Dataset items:

★ ★ ★ ★ ★

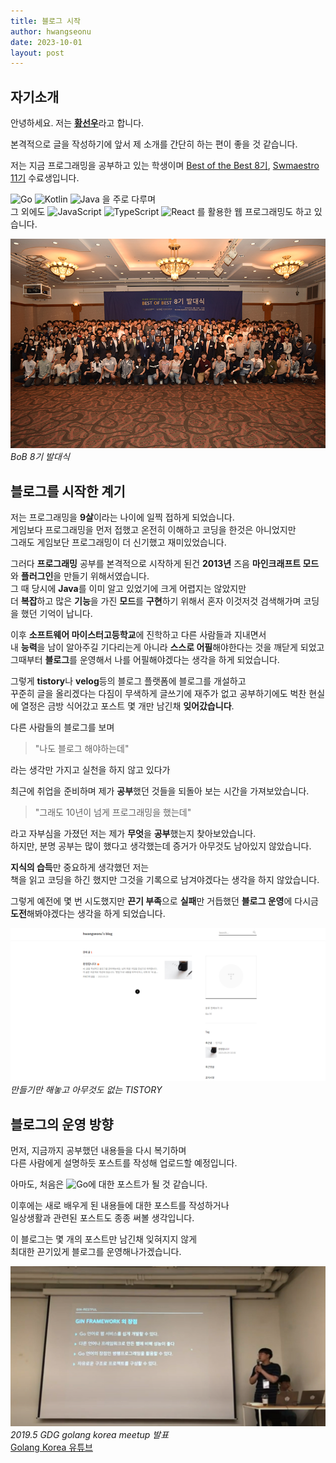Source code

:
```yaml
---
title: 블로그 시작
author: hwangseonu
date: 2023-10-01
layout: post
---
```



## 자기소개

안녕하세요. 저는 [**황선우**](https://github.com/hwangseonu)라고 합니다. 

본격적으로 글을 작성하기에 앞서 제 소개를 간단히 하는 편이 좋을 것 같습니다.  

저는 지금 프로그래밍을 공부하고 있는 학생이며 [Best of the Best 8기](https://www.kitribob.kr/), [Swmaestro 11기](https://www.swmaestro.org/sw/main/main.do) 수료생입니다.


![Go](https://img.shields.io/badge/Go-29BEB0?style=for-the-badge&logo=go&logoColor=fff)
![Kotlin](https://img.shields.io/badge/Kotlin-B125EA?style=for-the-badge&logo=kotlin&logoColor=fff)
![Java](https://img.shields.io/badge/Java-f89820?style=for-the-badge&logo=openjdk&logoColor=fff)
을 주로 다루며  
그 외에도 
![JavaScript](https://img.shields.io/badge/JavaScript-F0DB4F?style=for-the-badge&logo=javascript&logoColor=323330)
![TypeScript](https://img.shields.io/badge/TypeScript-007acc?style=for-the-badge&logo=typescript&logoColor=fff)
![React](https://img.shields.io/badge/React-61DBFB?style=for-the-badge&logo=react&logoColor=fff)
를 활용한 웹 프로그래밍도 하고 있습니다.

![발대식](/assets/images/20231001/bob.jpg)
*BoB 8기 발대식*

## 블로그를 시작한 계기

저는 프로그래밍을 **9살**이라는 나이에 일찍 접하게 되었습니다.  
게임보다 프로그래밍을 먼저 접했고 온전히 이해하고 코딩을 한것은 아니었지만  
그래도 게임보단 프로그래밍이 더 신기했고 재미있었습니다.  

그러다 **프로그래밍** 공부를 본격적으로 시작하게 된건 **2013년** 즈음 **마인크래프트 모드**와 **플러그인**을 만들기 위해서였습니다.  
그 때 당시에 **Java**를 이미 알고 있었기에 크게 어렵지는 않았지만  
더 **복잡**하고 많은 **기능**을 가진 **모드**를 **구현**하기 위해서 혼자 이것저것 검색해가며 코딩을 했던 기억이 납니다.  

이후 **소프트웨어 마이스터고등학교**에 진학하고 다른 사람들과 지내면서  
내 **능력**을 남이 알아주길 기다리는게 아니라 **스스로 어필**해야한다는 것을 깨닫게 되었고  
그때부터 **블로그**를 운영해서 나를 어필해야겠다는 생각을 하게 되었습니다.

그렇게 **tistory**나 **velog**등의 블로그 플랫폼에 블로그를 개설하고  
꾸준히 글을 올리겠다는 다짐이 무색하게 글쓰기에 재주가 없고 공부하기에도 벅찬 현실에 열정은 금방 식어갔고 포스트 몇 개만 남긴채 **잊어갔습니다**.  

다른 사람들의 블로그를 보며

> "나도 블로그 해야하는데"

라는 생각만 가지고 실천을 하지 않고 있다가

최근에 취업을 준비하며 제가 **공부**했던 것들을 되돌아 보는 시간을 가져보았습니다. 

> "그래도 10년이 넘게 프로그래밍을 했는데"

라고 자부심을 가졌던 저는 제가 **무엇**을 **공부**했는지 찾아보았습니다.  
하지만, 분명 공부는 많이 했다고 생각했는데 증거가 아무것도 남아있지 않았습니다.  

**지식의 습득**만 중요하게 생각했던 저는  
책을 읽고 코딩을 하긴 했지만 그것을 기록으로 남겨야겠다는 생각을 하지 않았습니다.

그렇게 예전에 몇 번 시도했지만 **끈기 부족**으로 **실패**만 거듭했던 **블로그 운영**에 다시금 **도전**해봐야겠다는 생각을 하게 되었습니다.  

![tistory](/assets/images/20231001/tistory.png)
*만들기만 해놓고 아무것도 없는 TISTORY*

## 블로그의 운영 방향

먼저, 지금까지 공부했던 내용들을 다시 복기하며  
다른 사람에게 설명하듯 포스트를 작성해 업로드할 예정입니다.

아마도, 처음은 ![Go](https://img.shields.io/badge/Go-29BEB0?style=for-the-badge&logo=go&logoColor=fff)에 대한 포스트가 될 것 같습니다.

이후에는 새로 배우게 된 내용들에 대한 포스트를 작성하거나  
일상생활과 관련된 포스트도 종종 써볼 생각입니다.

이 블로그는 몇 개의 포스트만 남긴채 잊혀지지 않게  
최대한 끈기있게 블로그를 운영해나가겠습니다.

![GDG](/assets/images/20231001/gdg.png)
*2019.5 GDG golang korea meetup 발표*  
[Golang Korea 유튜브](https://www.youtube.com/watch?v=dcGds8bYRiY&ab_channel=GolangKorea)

★ ★ ★ ★ ★

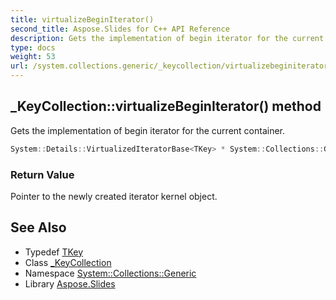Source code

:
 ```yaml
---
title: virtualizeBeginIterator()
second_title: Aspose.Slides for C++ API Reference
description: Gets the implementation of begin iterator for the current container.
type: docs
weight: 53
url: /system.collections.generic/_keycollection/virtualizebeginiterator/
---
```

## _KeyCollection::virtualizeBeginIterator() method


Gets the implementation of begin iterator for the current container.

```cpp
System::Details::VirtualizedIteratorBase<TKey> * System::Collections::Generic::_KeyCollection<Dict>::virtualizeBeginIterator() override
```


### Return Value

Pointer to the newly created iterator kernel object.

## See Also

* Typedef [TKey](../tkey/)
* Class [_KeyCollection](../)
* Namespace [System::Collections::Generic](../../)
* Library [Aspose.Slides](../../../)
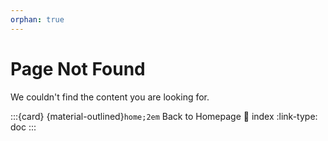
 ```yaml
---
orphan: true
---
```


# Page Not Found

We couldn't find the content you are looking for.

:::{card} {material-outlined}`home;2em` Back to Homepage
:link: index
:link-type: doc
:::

★ ★ ★ ★ ★

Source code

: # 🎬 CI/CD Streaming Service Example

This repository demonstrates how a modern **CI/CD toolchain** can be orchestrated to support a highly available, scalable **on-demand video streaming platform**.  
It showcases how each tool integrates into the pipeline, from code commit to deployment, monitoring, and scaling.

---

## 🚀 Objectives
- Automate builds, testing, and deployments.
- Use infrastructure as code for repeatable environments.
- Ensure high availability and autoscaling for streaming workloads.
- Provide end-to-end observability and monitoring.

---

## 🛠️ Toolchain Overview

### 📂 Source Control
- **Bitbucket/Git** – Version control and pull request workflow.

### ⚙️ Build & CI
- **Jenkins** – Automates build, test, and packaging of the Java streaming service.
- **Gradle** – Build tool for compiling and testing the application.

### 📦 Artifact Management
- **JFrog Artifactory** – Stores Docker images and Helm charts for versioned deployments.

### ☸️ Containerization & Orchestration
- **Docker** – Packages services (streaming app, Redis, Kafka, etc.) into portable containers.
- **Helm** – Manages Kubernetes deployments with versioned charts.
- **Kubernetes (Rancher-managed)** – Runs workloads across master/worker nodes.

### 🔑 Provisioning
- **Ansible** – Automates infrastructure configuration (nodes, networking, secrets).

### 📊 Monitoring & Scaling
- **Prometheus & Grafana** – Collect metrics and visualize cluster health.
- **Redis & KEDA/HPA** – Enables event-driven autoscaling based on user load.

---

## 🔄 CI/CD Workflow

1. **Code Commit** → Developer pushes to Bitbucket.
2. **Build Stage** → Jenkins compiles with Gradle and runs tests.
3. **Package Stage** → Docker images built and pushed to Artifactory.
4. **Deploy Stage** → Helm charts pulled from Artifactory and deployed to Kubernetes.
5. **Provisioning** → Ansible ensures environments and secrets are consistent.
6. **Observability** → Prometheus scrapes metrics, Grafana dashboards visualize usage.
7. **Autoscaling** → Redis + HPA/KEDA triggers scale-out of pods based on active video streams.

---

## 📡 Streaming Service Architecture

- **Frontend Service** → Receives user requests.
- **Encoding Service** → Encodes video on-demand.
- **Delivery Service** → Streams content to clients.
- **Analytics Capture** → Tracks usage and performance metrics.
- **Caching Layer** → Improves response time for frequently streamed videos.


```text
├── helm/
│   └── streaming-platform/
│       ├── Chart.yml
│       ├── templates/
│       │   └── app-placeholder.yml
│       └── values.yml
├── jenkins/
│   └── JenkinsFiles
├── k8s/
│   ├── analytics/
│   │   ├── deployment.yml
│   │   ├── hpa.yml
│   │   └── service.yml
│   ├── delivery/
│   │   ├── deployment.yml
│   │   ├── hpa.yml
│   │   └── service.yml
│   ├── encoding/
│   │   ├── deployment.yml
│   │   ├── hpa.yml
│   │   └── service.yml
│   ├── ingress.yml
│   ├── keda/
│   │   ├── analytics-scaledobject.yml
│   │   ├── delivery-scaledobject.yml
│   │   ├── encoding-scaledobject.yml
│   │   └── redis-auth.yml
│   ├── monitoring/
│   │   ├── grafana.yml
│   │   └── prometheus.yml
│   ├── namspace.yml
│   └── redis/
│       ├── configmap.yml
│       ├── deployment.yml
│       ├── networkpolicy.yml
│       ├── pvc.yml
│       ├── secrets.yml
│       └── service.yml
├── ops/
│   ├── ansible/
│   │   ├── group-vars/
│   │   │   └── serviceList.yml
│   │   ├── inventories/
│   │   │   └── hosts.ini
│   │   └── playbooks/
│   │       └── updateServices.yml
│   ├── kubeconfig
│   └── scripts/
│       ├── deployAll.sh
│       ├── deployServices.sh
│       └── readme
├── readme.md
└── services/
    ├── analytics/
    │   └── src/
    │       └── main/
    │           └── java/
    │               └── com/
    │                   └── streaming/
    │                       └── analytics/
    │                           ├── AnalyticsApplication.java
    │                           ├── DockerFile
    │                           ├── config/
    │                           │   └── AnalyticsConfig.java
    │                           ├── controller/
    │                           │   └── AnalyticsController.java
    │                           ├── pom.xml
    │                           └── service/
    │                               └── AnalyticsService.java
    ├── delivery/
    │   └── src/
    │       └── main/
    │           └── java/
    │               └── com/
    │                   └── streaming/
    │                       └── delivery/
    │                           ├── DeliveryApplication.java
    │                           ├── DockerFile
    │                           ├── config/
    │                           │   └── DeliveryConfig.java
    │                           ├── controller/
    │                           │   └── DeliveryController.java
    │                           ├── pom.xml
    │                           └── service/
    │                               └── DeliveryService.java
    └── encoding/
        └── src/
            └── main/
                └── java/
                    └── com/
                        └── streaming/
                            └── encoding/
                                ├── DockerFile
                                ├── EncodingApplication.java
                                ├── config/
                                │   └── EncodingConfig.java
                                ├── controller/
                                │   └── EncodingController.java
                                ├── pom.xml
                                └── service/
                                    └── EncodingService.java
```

★ ★ ★ ★ ★

Would you retype the lines above from the one with "- **Helm** – Manages" down to the one with "4. **Deploy Stage**", word for word, both ends included and no other lines?

- **Helm** – Manages Kubernetes deployments with versioned charts.
- **Kubernetes (Rancher-managed)** – Runs workloads across master/worker nodes.

### 🔑 Provisioning
- **Ansible** – Automates infrastructure configuration (nodes, networking, secrets).

### 📊 Monitoring & Scaling
- **Prometheus & Grafana** – Collect metrics and visualize cluster health.
- **Redis & KEDA/HPA** – Enables event-driven autoscaling based on user load.

---

## 🔄 CI/CD Workflow

1. **Code Commit** → Developer pushes to Bitbucket.
2. **Build Stage** → Jenkins compiles with Gradle and runs tests.
3. **Package Stage** → Docker images built and pushed to Artifactory.
4. **Deploy Stage** → Helm charts pulled from Artifactory and deployed to Kubernetes.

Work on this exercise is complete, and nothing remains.